Lusitania’s Captain William Thomas Turner (Bowler Bill) was washed from the wheel house and taken unconscious from the freezing seas after clinging to a floating chair for over three hours.
On September 5, 1917, the U-20 commander, Walther Schwieger was himself drowned aboard the U-88, following contact with a British mine.
It was said that his quartermaster, Charles Voegele, would not take part in an attack on women and children and refused to pass on Schwieger’s order to the torpedo room to ‘sink the Lusitania’. After a court martial, he served three years in a prison in Kiel. Although Lusitania had sufficient life boats (48) for all aboard – ironically as a result of the Titanic inquiry – she sank too quickly to deploy them properly.
The RMS Oceanic, known as the Queen of the Ocean, made her maiden voyage on September 6, 1899 and until 1901 was the largest ship in the world with 17,272 gross tons. She cost approximately one million pounds sterling to build. In 1905, she was the first White Star Liner ever to suffer a mutiny with 35 stokers being imprisoned in a dispute over working conditions. In 1912, she was deployed to retrieve bodies from the sinking of the Titanic.
In 1901, in heavy fog, she rammed and sank the Waterford Steamship Company’s SS Kincora, killing seven people. The ship subsequently ran aground in calm weather patrolling the Scottish coast around the Shetland Islands, at the notorious Shaalds (reefs) of Foula on September 8, 1914.
Lieutenant David Blair subsequently received a court martial at Devonport in November 1914. She was also the first allied passenger ship to be lost in World War I. Such was the embarrassment, however, that the matter was kept secret for many years.
RMS Titanic hit an iceberg during her maiden voyage on April 14, 1912, killing 1,517 of the 2,223 people on board, including the ill-fated Jack Phillips. It was one of the worst maritime disasters in history. The ship carried a total lifeboat capacity for only 1,178 passengers, which was just sufficient to comply with regulations at that time.
Amazingly, the two Marconi wireless radio operators, Jack Phillips and his colleague Harold Bride were not obliged to relay iceberg warnings to the bridge. Marconi paid them to relay messages to and from passengers only.

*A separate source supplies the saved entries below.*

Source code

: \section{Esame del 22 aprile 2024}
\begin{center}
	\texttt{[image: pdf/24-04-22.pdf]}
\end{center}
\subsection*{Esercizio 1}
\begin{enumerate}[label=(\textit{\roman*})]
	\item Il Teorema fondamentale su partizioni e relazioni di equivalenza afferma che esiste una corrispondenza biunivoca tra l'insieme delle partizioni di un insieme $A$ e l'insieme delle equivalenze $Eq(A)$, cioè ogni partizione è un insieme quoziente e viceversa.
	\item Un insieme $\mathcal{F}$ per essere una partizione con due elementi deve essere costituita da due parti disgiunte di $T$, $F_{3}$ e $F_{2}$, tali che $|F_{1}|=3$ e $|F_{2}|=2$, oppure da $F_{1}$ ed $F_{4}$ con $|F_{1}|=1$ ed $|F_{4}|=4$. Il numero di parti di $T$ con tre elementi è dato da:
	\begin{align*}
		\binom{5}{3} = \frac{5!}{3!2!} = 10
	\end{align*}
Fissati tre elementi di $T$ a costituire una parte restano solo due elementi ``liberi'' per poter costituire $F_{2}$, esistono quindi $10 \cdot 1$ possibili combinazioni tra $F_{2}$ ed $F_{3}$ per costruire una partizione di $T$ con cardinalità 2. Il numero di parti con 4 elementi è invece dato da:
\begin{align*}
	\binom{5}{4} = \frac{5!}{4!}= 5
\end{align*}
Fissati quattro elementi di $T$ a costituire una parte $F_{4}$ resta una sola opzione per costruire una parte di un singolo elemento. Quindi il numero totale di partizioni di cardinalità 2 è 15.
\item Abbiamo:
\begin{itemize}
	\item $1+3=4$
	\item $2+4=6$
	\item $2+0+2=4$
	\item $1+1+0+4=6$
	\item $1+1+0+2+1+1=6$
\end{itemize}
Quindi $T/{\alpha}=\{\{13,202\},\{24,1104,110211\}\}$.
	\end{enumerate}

The nearest ship to the Titanic that night, the SS Californian, had shut down its own wireless for the night with its operator having gone to bed. Ironically, Phillips had cut off the Californian’s radio operator earlier for sending what he regarded as “non-essential” iceberg warnings.
The Cunard Line’s Carpathia, which was 58 miles away, took four hours to arrive at the scene and deposited the survivors at Pier 54 in New York. The lifeboats, which were the property of the White Star line, were left at Pier 59 on April 18.
Only 706 passengers survived the disaster with 1,517 dying, mostly from hypothermia, in water temperatures of minus two degrees Celsius. In an indictment of the class system of the day, less than half of all third-class passengers survived.
The amazing adventures of Christina McMahon reveal that for all the current inter-county feuding, a person’s place of residence is clearly no boundary to their spirit of adventure.